For the records below, give the number of lines containing the word "juicios" and no other text.

━━ DATA TO USE

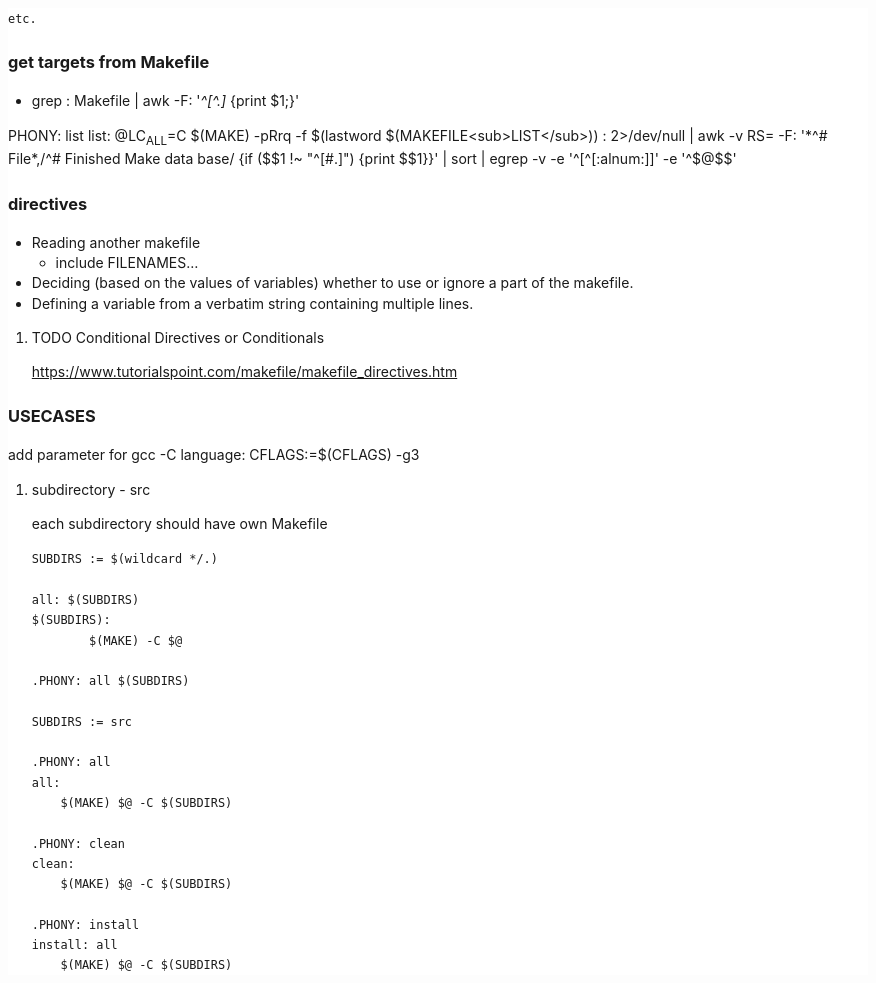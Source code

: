    etc.


<a id="orga0f50af"></a>

### get targets from Makefile

-   grep : Makefile | awk -F: '*^[^.]* {print $1;}'

PHONY: list
list:
    @LC<sub>ALL</sub>=C $(MAKE) -pRrq -f $(lastword $(MAKEFILE<sub>LIST</sub>)) : 2>/dev/null | awk -v RS= -F: '*^# File*,/^# Finished Make data base/ {if ($$1 !~ "^[#.]") {print $$1}}' | sort | egrep -v -e '^[^[:alnum:]]' -e '^$@$$'


<a id="org93a7404"></a>

### directives

-   Reading another makefile
    -   include FILENAMES&#x2026;
-   Deciding (based on the values of variables) whether to use or ignore a part of the makefile.
-   Defining a variable from a verbatim string containing multiple lines.

1.  TODO Conditional Directives or Conditionals

    <https://www.tutorialspoint.com/makefile/makefile_directives.htm>


<a id="orgc026fe3"></a>

### USECASES

add parameter for gcc
-C language: CFLAGS:=$(CFLAGS) -g3

1.  subdirectory - src

    each subdirectory should have own Makefile
    
        SUBDIRS := $(wildcard */.)
        
        all: $(SUBDIRS)
        $(SUBDIRS):
                $(MAKE) -C $@
        
        .PHONY: all $(SUBDIRS)
    
        SUBDIRS := src
        
        .PHONY: all
        all:
        	$(MAKE) $@ -C $(SUBDIRS)
        
        .PHONY: clean
        clean:
        	$(MAKE) $@ -C $(SUBDIRS)
        
        .PHONY: install
        install: all
        	$(MAKE) $@ -C $(SUBDIRS)
        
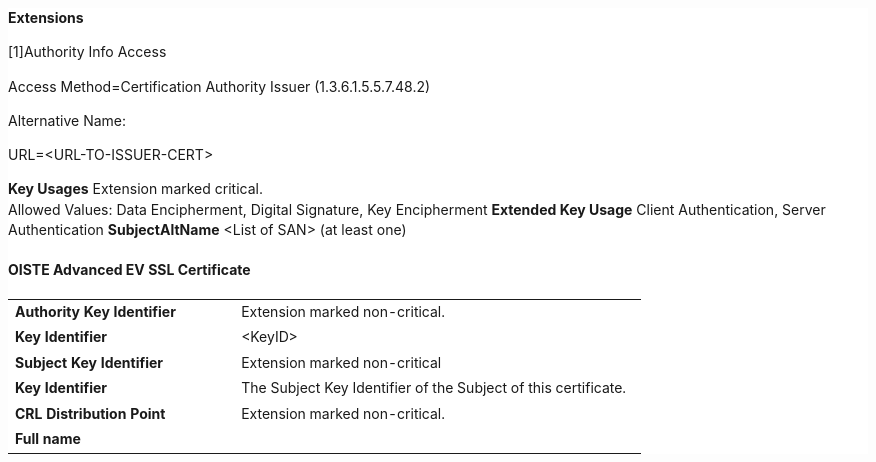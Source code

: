 </tr>
<tr>
<td><strong>Extensions</strong></td>
<td colspan="2" style="text-align: left;"><p>[1]Authority Info
Access</p>
<p>Access Method=Certification Authority Issuer (1.3.6.1.5.5.7.48.2)</p>
<p>Alternative Name:</p>
<p>URL=&lt;URL-TO-ISSUER-CERT&gt;</p></td>
</tr>
<tr>
<td><strong>Key Usages</strong></td>
<td colspan="2" style="text-align: left;">Extension marked
critical.<br />
Allowed Values: Data Encipherment, Digital Signature, Key
Encipherment</td>
</tr>
<tr>
<td><strong>Extended Key Usage</strong></td>
<td colspan="2" style="text-align: left;">Client Authentication, Server
Authentication</td>
</tr>
<tr>
<td><strong>SubjectAltName</strong></td>
<td style="text-align: left;">&lt;List of SAN&gt; (at least one)</td>
<td style="text-align: left;"></td>
</tr>
</tbody>
</table>

#### OISTE Advanced EV SSL Certificate

<table>
<colgroup>
<col style="width: 35%" />
<col style="width: 56%" />
<col style="width: 7%" />
</colgroup>
<tbody>
<tr>
<td><strong>Authority Key Identifier</strong></td>
<td colspan="2" style="text-align: left;">Extension marked
non-critical.</td>
</tr>
<tr>
<td><strong>Key Identifier</strong></td>
<td colspan="2" style="text-align: left;">&lt;KeyID&gt;</td>
</tr>
<tr>
<td><strong>Subject Key Identifier</strong></td>
<td colspan="2" style="text-align: left;">Extension marked
non-critical</td>
</tr>
<tr>
<td><strong>Key Identifier</strong></td>
<td colspan="2" style="text-align: left;">The Subject Key Identifier of
the Subject of this certificate.</td>
</tr>
<tr>
<td><strong>CRL Distribution Point</strong></td>
<td colspan="2" style="text-align: left;">Extension marked
non-critical.</td>
</tr>
<tr>
<td><strong>Full name</strong></td>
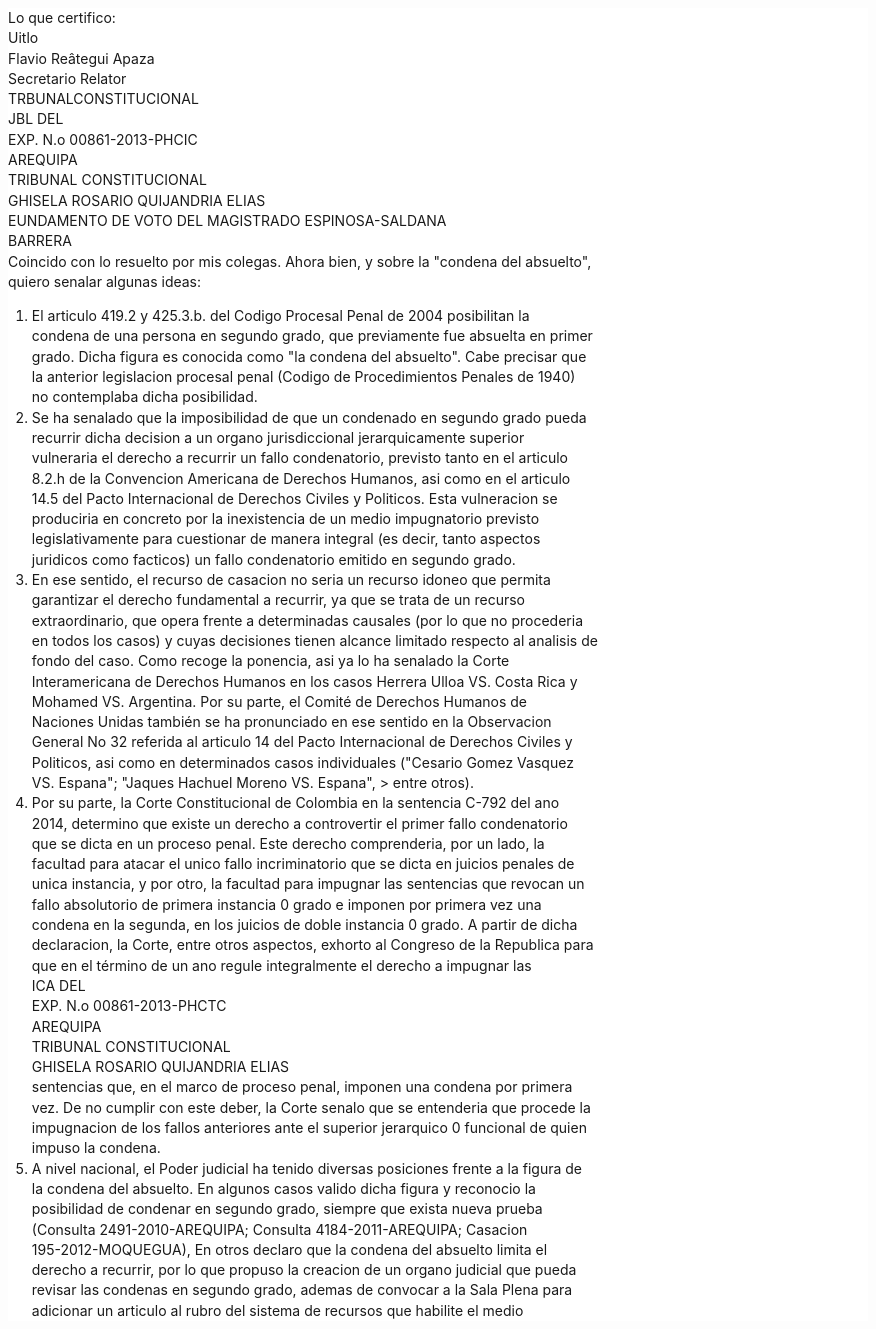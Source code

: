 Lo que certifico:  
Uitlo  
Flavio Reâtegui Apaza  
Secretario Relator  
TRBUNALCONSTITUCIONAL  
JBL DEL  
EXP. N.o 00861-2013-PHCIC  
AREQUIPA  
TRIBUNAL CONSTITUCIONAL  
GHISELA ROSARIO QUIJANDRIA ELIAS  
EUNDAMENTO DE VOTO DEL MAGISTRADO ESPINOSA-SALDANA  
BARRERA  
Coincido con lo resuelto por mis colegas. Ahora bien, y sobre la "condena del absuelto",  
quiero senalar algunas ideas:  
1. El articulo 419.2 y 425.3.b. del Codigo Procesal Penal de 2004 posibilitan la  
condena de una persona en segundo grado, que previamente fue absuelta en primer  
grado. Dicha figura es conocida como "la condena del absuelto". Cabe precisar que  
la anterior legislacion procesal penal (Codigo de Procedimientos Penales de 1940)  
no contemplaba dicha posibilidad.  
2. Se ha senalado que la imposibilidad de que un condenado en segundo grado pueda  
recurrir dicha decision a un organo jurisdiccional jerarquicamente superior  
vulneraria el derecho a recurrir un fallo condenatorio, previsto tanto en el articulo  
8.2.h de la Convencion Americana de Derechos Humanos, asi como en el articulo  
14.5 del Pacto Internacional de Derechos Civiles y Politicos. Esta vulneracion se  
produciria en concreto por la inexistencia de un medio impugnatorio previsto  
legislativamente para cuestionar de manera integral (es decir, tanto aspectos  
juridicos como facticos) un fallo condenatorio emitido en segundo grado.  
3. En ese sentido, el recurso de casacion no seria un recurso idoneo que permita  
garantizar el derecho fundamental a recurrir, ya que se trata de un recurso  
extraordinario, que opera frente a determinadas causales (por lo que no procederia  
en todos los casos) y cuyas decisiones tienen alcance limitado respecto al analisis de  
fondo del caso. Como recoge la ponencia, asi ya lo ha senalado la Corte  
Interamericana de Derechos Humanos en los casos Herrera Ulloa VS. Costa Rica y  
Mohamed VS. Argentina. Por su parte, el Comité de Derechos Humanos de  
Naciones Unidas también se ha pronunciado en ese sentido en la Observacion  
General No 32 referida al articulo 14 del Pacto Internacional de Derechos Civiles y  
Politicos, asi como en determinados casos individuales ("Cesario Gomez Vasquez  
VS. Espana"; "Jaques Hachuel Moreno VS. Espana", > entre otros).  
4. Por su parte, la Corte Constitucional de Colombia en la sentencia C-792 del ano  
2014, determino que existe un derecho a controvertir el primer fallo condenatorio  
que se dicta en un proceso penal. Este derecho comprenderia, por un lado, la  
facultad para atacar el unico fallo incriminatorio que se dicta en juicios penales de  
unica instancia, y por otro, la facultad para impugnar las sentencias que revocan un  
fallo absolutorio de primera instancia 0 grado e imponen por primera vez una  
condena en la segunda, en los juicios de doble instancia 0 grado. A partir de dicha  
declaracion, la Corte, entre otros aspectos, exhorto al Congreso de la Republica para  
que en el término de un ano regule integralmente el derecho a impugnar las  
ICA DEL  
EXP. N.o 00861-2013-PHCTC  
AREQUIPA  
TRIBUNAL CONSTITUCIONAL  
GHISELA ROSARIO QUIJANDRIA ELIAS  
sentencias que, en el marco de proceso penal, imponen una condena por primera  
vez. De no cumplir con este deber, la Corte senalo que se entenderia que procede la  
impugnacion de los fallos anteriores ante el superior jerarquico 0 funcional de quien  
impuso la condena.  
5. A nivel nacional, el Poder judicial ha tenido diversas posiciones frente a la figura de  
la condena del absuelto. En algunos casos valido dicha figura y reconocio la  
posibilidad de condenar en segundo grado, siempre que exista nueva prueba  
(Consulta 2491-2010-AREQUIPA; Consulta 4184-2011-AREQUIPA; Casacion  
195-2012-MOQUEGUA), En otros declaro que la condena del absuelto limita el  
derecho a recurrir, por lo que propuso la creacion de un organo judicial que pueda  
revisar las condenas en segundo grado, ademas de convocar a la Sala Plena para  
adicionar un articulo al rubro del sistema de recursos que habilite el medio  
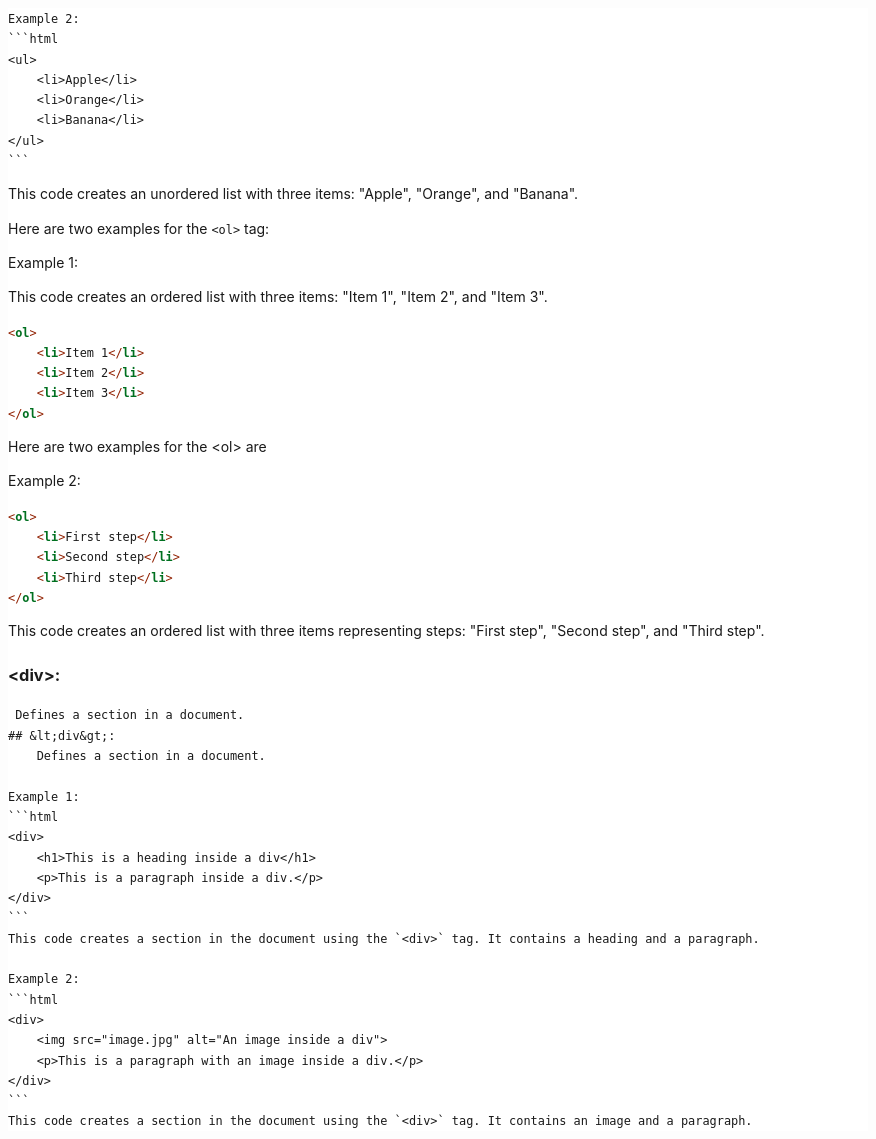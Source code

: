     Example 2:
    ```html
    <ul>
        <li>Apple</li>
        <li>Orange</li>
        <li>Banana</li>
    </ul>
    ```

This code creates an unordered list with three items: "Apple", "Orange", and "Banana".

Here are two examples for the `<ol>` tag:

Example 1:

This code creates an ordered list with three items: "Item 1", "Item 2", and "Item 3".

```html
<ol>
    <li>Item 1</li>
    <li>Item 2</li>
    <li>Item 3</li>
</ol>
```
Here are two examples for the &lt;ol&gt; are 

Example 2:
```html 
<ol>
    <li>First step</li>
    <li>Second step</li>
    <li>Third step</li>
</ol>
```
This code creates an ordered list with three items representing steps: "First step", "Second step", and "Third step".


### &lt;div&gt;:
     Defines a section in a document.
    ## &lt;div&gt;:
        Defines a section in a document.
        
    Example 1:
    ```html
    <div>
        <h1>This is a heading inside a div</h1>
        <p>This is a paragraph inside a div.</p>
    </div>
    ```
    This code creates a section in the document using the `<div>` tag. It contains a heading and a paragraph.

    Example 2:
    ```html
    <div>
        <img src="image.jpg" alt="An image inside a div">
        <p>This is a paragraph with an image inside a div.</p>
    </div>
    ```
    This code creates a section in the document using the `<div>` tag. It contains an image and a paragraph.
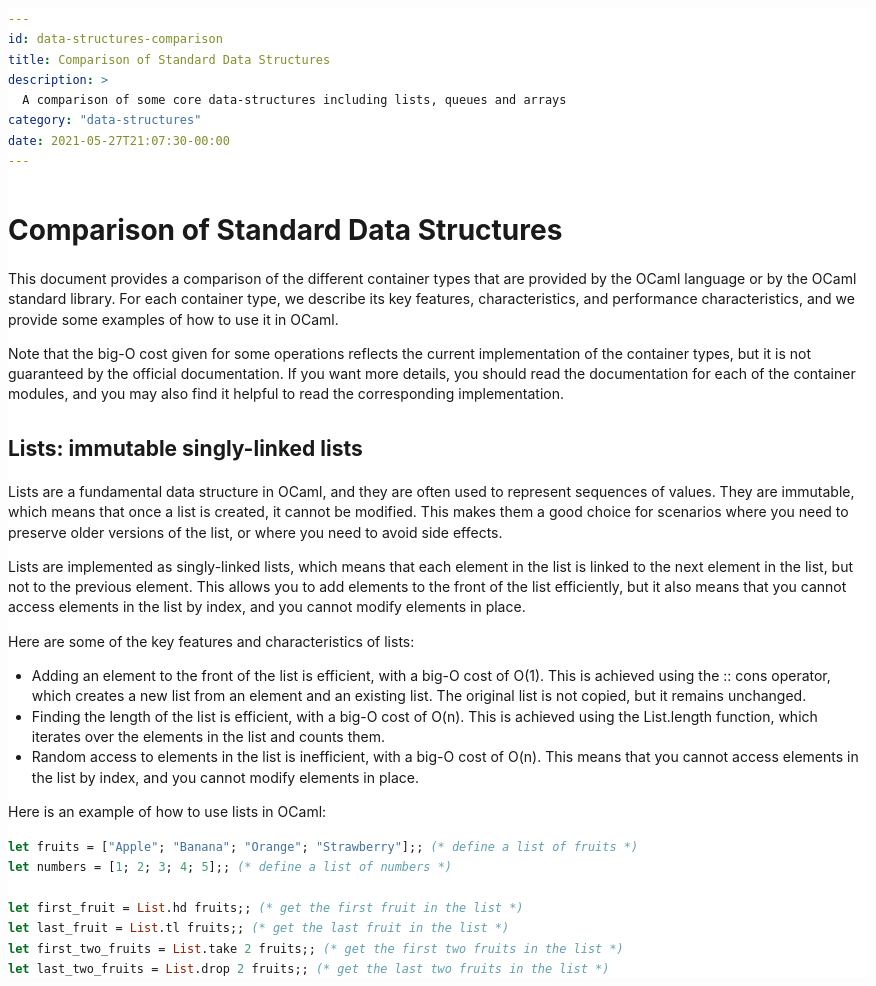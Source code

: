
 ```yaml
---
id: data-structures-comparison
title: Comparison of Standard Data Structures
description: >
  A comparison of some core data-structures including lists, queues and arrays
category: "data-structures"
date: 2021-05-27T21:07:30-00:00
---
```


# Comparison of Standard Data Structures

This document provides a comparison of the different container types that are provided by the OCaml language or by the OCaml standard library. For each container type, we describe its key features, characteristics, and performance characteristics, and we provide some examples of how to use it in OCaml.

Note that the big-O cost given for some operations reflects the current implementation of the container types, but it is not guaranteed by the official documentation. If you want more details, you should read the documentation for each of the container modules, and you may also find it helpful to read the corresponding implementation.

## Lists: immutable singly-linked lists

Lists are a fundamental data structure in OCaml, and they are often used to represent sequences of values. They are immutable, which means that once a list is created, it cannot be modified. This makes them a good choice for scenarios where you need to preserve older versions of the list, or where you need to avoid side effects.

Lists are implemented as singly-linked lists, which means that each element in the list is linked to the next element in the list, but not to the previous element. This allows you to add elements to the front of the list efficiently, but it also means that you cannot access elements in the list by index, and you cannot modify elements in place.

Here are some of the key features and characteristics of lists:

- Adding an element to the front of the list is efficient, with a big-O cost of O(1). This is achieved using the :: cons operator, which creates a new list from an element and an existing list. The original list is not copied, but it remains unchanged.
- Finding the length of the list is efficient, with a big-O cost of O(n). This is achieved using the List.length function, which iterates over the elements in the list and counts them.
- Random access to elements in the list is inefficient, with a big-O cost of O(n). This means that you cannot access elements in the list by index, and you cannot modify elements in place.

Here is an example of how to use lists in OCaml:

```ocaml
let fruits = ["Apple"; "Banana"; "Orange"; "Strawberry"];; (* define a list of fruits *)
let numbers = [1; 2; 3; 4; 5];; (* define a list of numbers *)

let first_fruit = List.hd fruits;; (* get the first fruit in the list *)
let last_fruit = List.tl fruits;; (* get the last fruit in the list *)
let first_two_fruits = List.take 2 fruits;; (* get the first two fruits in the list *)
let last_two_fruits = List.drop 2 fruits;; (* get the last two fruits in the list *)
```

━━━━

▶ _TASK ANSWER_:
2